- First appearance: Third Branch of the Mabinogi

In-universe information
- Alias: Bishop (disguise)
- Gender: Male
- Occupation: Sorcerer
- Affiliation: Gwawl ap Clud
- Family: Gwenaby (wife)
- Relatives: Manawydan ap Llŷr, Pryderi, Rhiannon, Gwawl ap Clud

= Llwyd ap Cil Coed =

Llwyd ap Cil Coed (/cy/) is a figure in Welsh mythology who serves as the primary antagonist in the Third Branch of the Mabinogi, known also as the story of Manawydan ap Llŷr.

==In the Mabinogi==
Llwyd is a friend of Gwawl ap Clud, who had been insulted by Pwyll in the First Branch. Llwyd decides to avenge this insult upon Pwyll's son, Pryderi by making barren and empty the kingdom of Dyfed. Later, by means of an enchanted bowl in a mysterious fortress, he imprisons Pryderi and Rhiannon—Pwyll's widow and Pryderi's mother. Llwyd seems to make Rhiannon bear the yokes of his horses, while Pryderi has to carry the gate hammers during their captivity.

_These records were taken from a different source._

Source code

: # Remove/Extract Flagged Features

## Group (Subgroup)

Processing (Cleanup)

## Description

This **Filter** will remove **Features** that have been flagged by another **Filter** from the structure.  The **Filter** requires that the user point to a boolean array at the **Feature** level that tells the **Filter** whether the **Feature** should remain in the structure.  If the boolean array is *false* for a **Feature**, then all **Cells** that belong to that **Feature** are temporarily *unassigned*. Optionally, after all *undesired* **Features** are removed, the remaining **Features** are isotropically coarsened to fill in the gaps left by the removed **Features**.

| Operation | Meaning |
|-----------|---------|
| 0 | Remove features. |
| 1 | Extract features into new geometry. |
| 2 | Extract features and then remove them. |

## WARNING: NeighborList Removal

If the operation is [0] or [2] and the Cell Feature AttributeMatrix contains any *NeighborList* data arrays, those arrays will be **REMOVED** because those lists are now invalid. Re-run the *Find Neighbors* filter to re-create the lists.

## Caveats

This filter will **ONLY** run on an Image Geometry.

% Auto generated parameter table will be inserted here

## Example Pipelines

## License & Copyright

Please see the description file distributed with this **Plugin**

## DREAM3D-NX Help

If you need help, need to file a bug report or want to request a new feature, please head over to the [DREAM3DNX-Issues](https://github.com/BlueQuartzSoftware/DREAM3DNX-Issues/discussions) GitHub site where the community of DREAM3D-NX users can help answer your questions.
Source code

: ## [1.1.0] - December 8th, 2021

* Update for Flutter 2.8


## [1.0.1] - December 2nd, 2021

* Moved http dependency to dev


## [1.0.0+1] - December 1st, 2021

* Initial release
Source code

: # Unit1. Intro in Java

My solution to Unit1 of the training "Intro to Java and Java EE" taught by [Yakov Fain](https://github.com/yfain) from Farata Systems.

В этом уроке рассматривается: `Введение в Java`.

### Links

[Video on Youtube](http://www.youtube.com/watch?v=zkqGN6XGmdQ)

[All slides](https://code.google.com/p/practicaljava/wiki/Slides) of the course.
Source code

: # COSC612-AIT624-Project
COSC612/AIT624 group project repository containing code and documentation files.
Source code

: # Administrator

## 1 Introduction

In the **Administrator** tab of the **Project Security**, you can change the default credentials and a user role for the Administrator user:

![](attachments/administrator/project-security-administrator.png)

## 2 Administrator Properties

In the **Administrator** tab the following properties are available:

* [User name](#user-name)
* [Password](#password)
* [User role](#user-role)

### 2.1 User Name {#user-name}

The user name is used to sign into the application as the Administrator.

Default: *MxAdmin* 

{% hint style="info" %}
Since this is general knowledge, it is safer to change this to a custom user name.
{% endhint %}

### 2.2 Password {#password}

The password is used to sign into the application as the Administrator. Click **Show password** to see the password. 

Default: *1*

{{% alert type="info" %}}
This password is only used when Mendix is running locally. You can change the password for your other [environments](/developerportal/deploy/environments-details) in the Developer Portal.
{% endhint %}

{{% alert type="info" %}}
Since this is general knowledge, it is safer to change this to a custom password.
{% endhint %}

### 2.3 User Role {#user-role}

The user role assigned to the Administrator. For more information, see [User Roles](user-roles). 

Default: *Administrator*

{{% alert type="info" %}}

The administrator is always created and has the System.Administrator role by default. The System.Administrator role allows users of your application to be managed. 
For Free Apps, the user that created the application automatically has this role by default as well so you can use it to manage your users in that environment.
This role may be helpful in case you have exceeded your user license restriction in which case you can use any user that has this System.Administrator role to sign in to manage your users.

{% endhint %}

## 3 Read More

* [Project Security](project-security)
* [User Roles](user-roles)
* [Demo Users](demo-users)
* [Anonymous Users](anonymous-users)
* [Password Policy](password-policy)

Only Manawydan, Rhiannon's new husband, and Pryderi's wife Cigfa remain in Dyfed. They try to plant grain, but their crop is destroyed by mice. Manawydan chases the pests away, but catches one that is fat and slower than the others and sets out to hang it for theft. A cleric, a priest, and a bishop come by one at a time and beg Manawydan to spare the mouse, but he refuses until the bishop agrees to remove the enchantment from Dyfed. He finally reveals himself as Llwyd in disguise and admits that the mice were really his attendants magically transformed. The mouse is his pregnant wife, Gwenaby, but Manawydan refuses to free her until Llwyd also releases Rhiannon and Pryderi and pledges to take no further revenge. Llwyd agrees to these terms and turns his wife back into a beautiful woman.

==In Arthurian legend==
A character named Llwydeu ap Cilcoed appears in the early Arthurian tale Culhwch and Olwen in which he is named as one of the many knights of Arthur's court. After stealing a cauldron from Diwrnach the Irishman, Arthur and his men land at Llywdeu's house in Porth Cerddin in Dyfed.